EXCERPTED DATA below:
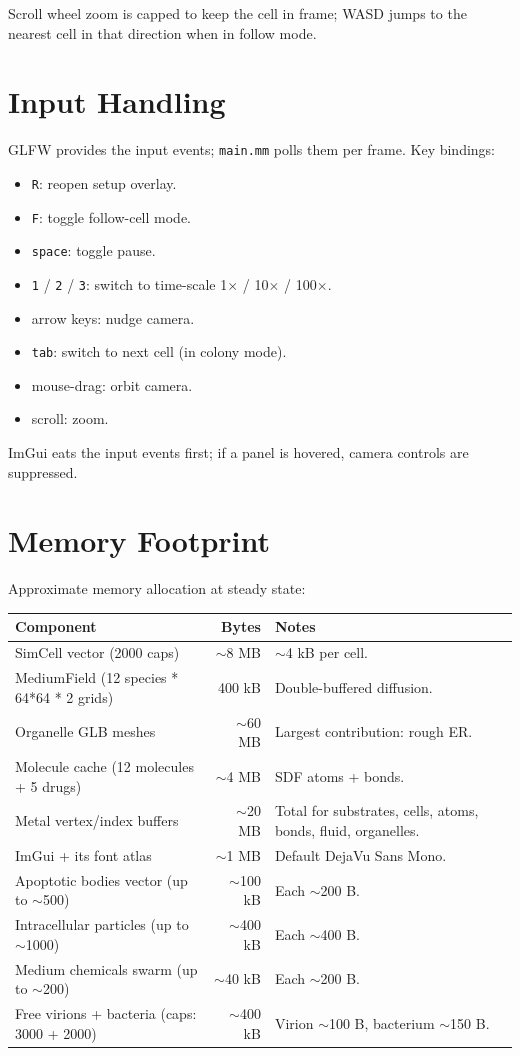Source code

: \documentclass[11pt,letterpaper,twoside,openany]{book}
\newcommand{\code}[1]{\texttt{#1}}
\begin{document}
Scroll wheel zoom is capped to keep the cell in frame; WASD jumps
to the nearest cell in that direction when in follow mode.

\chapter{Input Handling}
\label{ch:input}

GLFW provides the input events; \code{main.mm} polls them per frame.
Key bindings:
\begin{itemize}
  \item \texttt{R}: reopen setup overlay.
  \item \texttt{F}: toggle follow-cell mode.
  \item \texttt{space}: toggle pause.
  \item \texttt{1} / \texttt{2} / \texttt{3}: switch to time-scale
        1$\times$ / 10$\times$ / 100$\times$.
  \item arrow keys: nudge camera.
  \item \texttt{tab}: switch to next cell (in colony mode).
  \item mouse-drag: orbit camera.
  \item scroll: zoom.
\end{itemize}

ImGui eats the input events first; if a panel is hovered, camera
controls are suppressed.

\chapter{Memory Footprint}
\label{ch:memory}

Approximate memory allocation at steady state:
\begin{longtable}{p{5.5cm}rp{6.5cm}}
\toprule
Component & Bytes & Notes\\ \midrule
SimCell vector (2000 caps) & $\sim$8 MB & $\sim$4 kB per cell.\\
MediumField (12 species * 64*64 * 2 grids) & 400 kB & Double-buffered diffusion.\\
Organelle GLB meshes & $\sim$60 MB & Largest contribution: rough ER.\\
Molecule cache (12 molecules + 5 drugs) & $\sim$4 MB & SDF atoms + bonds.\\
Metal vertex/index buffers & $\sim$20 MB & Total for substrates, cells, atoms, bonds, fluid, organelles.\\
ImGui + its font atlas & $\sim$1 MB & Default DejaVu Sans Mono.\\
Apoptotic bodies vector (up to $\sim$500) & $\sim$100 kB & Each $\sim$200 B.\\
Intracellular particles (up to $\sim$1000) & $\sim$400 kB & Each $\sim$400 B.\\
Medium chemicals swarm (up to $\sim$200) & $\sim$40 kB & Each $\sim$200 B.\\
Free virions + bacteria (caps: 3000 + 2000) & $\sim$400 kB & Virion $\sim$100 B, bacterium $\sim$150 B.\\
\bottomrule
\end{longtable}
\end{document}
End of EXCERPTED DATA.
TASK DETAILS
Please output the line that contains "Medium chemicals swarm" and every line after it in the entries above, exactly, and nothing more.

EXERCISE OUTPUT
Medium chemicals swarm (up to $\sim$200) & $\sim$40 kB & Each $\sim$200 B.\\
Free virions + bacteria (caps: 3000 + 2000) & $\sim$400 kB & Virion $\sim$100 B, bacterium $\sim$150 B.\\
\bottomrule
\end{longtable}
\end{document}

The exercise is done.